I can't wait to see creationists trying to play this into their ideas about intelligent (but apparently indecisive) design. Why would an all-knowing God put wings on an insect, take them off again, and then decide He liked them better before?
posted by wanderingmind at 12:10 PM on January 16, 2003


monju_bosatsu:

The change in selective pressures certainly does occur, but I think that they meant that science must revise the theory of evolution, not that it itself changes.
posted by The Michael The at 12:10 PM on January 16, 2003


Also... important to point out that terms thrown around like "re-evolution" and "de-evolution" make no sense and are predicated in misunderstanding.
posted by cadastral at 12:11 PM on January 16, 2003


Furthermore to my above post, there is no one "the" theory of evolution. You could say that the works may challenge current evolutionary theories (for sake of argument, jsonic) but not that it pesents a "strong challenge" to THE theory of evolution.

I do find it interesting that BYU did the research, I didn't know how the LDS stood on evolution, I knew they dig genetics/geneology, but evolution, I had no clue. Can anyone clarify?
posted by Pollomacho at 12:14 PM on January 16, 2003


"Ever noticed that people who believe in Creationism look really unevolved?" - Bill Hicks
posted by inpHilltr8r at 12:17 PM on January 16, 2003


We already knew that birds and insects evolved wings separately. Therefore, we knew that evolving wings isn't a once in history kind of thing. So why couldn't insects evolve them twice?

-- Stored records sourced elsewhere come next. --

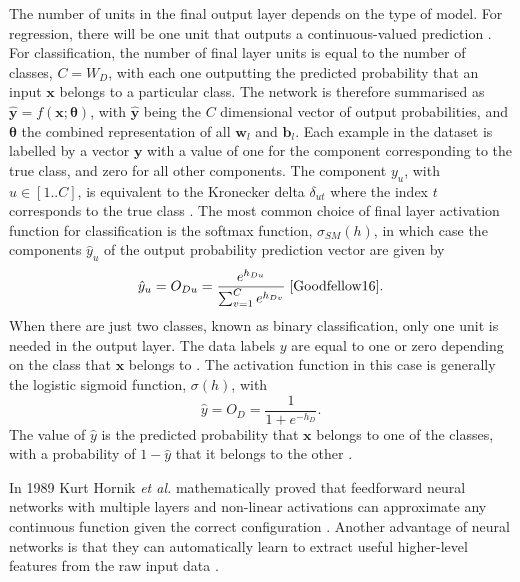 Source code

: \documentclass[12pt]{article}
\begin{document}
The number of units in the final output layer depends on the type of model. For regression, there will be one unit that outputs a continuous-valued prediction \cite{Goodfellow16}. For classification, the number of final layer units is equal to the number of classes, $C=W_D$, with each one outputting the predicted probability that an input $\bm{x}$ belongs to a particular class. The network is therefore summarised as $\hat{\bm{y}}=f(\bm{x};\bm\theta)$, with $\hat{\bm{y}}$ being the $C$ dimensional vector of output probabilities, and $\bm\theta$ the combined representation of all $\bm{w}_l$ and $\bm{b}_l$. Each example in the dataset is labelled by a vector $\bm{y}$ with a value of one for the component corresponding to the true class, and zero for all other components. The component $y_u$, with $u\in[1..C]$, is equivalent to the Kronecker delta $\delta_{ut}$ where the index $t$ corresponds to the true class \cite{Goodfellow16}. The most common choice of final layer activation function for classification is the softmax function, $\sigma_{SM}(h)$, in which case the components $\hat{y}_u$ of the output probability prediction vector are given by
\begin{equation}
\hat{y}_u=O_{Du}=\frac{e^{h_{Du}}}{\sum_{v=1}^{C}e^{h_{Dv}}}\;\cite{Goodfellow16}.
\end{equation} 
When there are just two classes, known as binary classification, only one unit is needed in the output layer. The data labels $y$ are equal to one or zero depending on the class that $\bm{x}$ belongs to \cite{Goodfellow16}. The activation function in this case is generally the logistic sigmoid function, $\sigma(h)$, with
\begin{equation}
\hat{y}=O_D=\frac{1}{1+e^{-h_D}}.
\end{equation}
The value of $\hat{y}$ is the predicted probability that $\bm{x}$ belongs to one of the classes, with a probability of $1-\hat{y}$ that it belongs to the other \cite{Goodfellow16}. 

In 1989 Kurt Hornik \textit{et al.} mathematically proved that feedforward neural networks with multiple layers and non-linear activations can approximate any continuous function given the correct configuration \cite{Hornik89}. Another advantage of neural networks is that they can automatically learn to extract useful higher-level features from the raw input data \cite{Haykin98}.
\end{document}
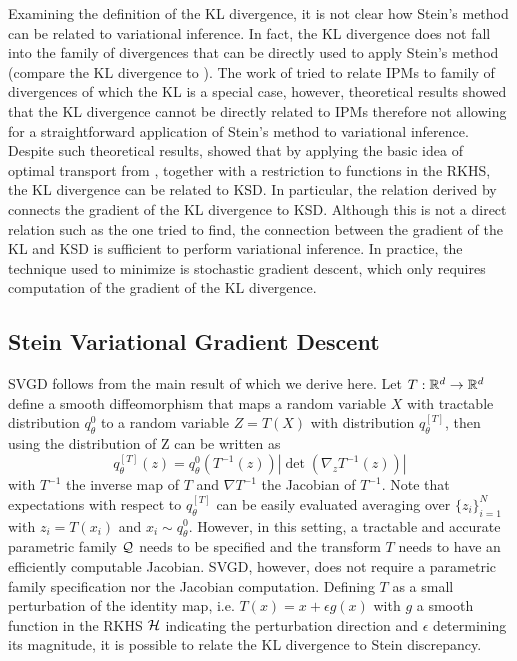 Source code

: Examining the definition of the KL divergence, it is not clear how Stein's method can be related to variational inference. In fact, the KL divergence does not fall into the family of divergences that can be directly used to apply Stein's method (compare the KL divergence to ). The work of \cite{sriperumbudur2009integral} tried to relate IPMs to family of divergences of which the KL is a special case, however, theoretical results showed that the KL divergence cannot be directly related to IPMs therefore not allowing for a straightforward application of Stein's method to variational inference. Despite such theoretical results, \cite{liu2016stein} showed that by applying the basic idea of optimal transport from , together with a restriction to functions in the RKHS, the KL divergence can be related to KSD. In particular, the relation derived by \cite{liu2016stein} connects the gradient of the KL divergence to KSD. Although this is not a direct relation such as the one \cite{sriperumbudur2009integral} tried to find, the connection between the gradient of the KL and KSD is sufficient to perform variational inference. In practice, the technique used to minimize  is stochastic gradient descent, which only requires computation of the gradient of the KL divergence. 

\subsection{Stein Variational Gradient Descent}
SVGD follows from the main result of \cite{liu2016stein} which we derive here. Let $T: \mathbb{R}^d \rightarrow \mathbb{R}^d$ define a smooth diffeomorphism that maps a random variable $X$ with tractable distribution $q_{\theta}^0$ to a random variable $Z = T(X)$ with distribution $q_{\theta}^{[T]}$, then using  the distribution of Z can be written as 
\begin{equation}\label{q_z}
q_{\theta}^{[T]}(z) = q_{\theta}^0(T^{-1}(z))|\det(\nabla_z T^{-1}(z))|
\end{equation}
with $T^{-1}$ the inverse map of $T$ and $\nabla T^{-1}$ the Jacobian of $T^{-1}$. Note that expectations with respect to $q_{\theta}^{[T]}$ can be easily evaluated averaging over $\{z_i\}_{i=1}^N$ with $z_i = T(x_i)$ and $x_i \sim q_{\theta}^0$. However, in this setting, a tractable and accurate parametric family $\mathcal{Q}$ needs to be specified and the transform $T$ needs to have an efficiently computable Jacobian. SVGD, however, does not require a parametric family specification nor the Jacobian computation. Defining $T$ as a small perturbation of the identity map, i.e. $T(x) = x + \epsilon g(x)$ with $g$ a smooth function in the RKHS $\mathcal{H}$ indicating the perturbation direction and $\epsilon$ determining its magnitude, it is possible to relate the KL divergence to Stein discrepancy.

Not to make an ad hominem, but I really think you could do better than BYU for information about evolution. :) Although even their article doesn't claim that this is a strong challenge to the theory of evolution. It refers to the finding as "a conclusion that means the theory of evolution itself must continue to change. Well, duh. Until we know everything about evolution (and we never will) it will always change when new data is accumulated, just as the Theory of Gravitation changes when new discoveries about relativity or quantum theory are made. That's just how science works.
posted by callmejay at 12:20 PM on January 16, 2003


"Why would an all-knowing God put wings on an insect, take them off again, and then decide He liked them better before?"

To test your faith, of course.

Why must I continually point out the obvious?
posted by mr_crash_davis at 12:30 PM on January 16, 2003


Pollomancho: Mormonism and Evolution

Upon the fundamental doctrines of the Church we are all agreed. Our mission is to bear the message of the restored gospel to the world. Leave geology, biology, archaeology, and anthropology, no one of which has to do with the salvation of the souls of mankind, to scientific research, while we magnify our calling in the realm of the Church ... the First Presidency
posted by blue_beetle at 12:32 PM on January 16, 2003


Why would an all-knowing God put wings on an insect, take them off again, and then decide He liked them better before?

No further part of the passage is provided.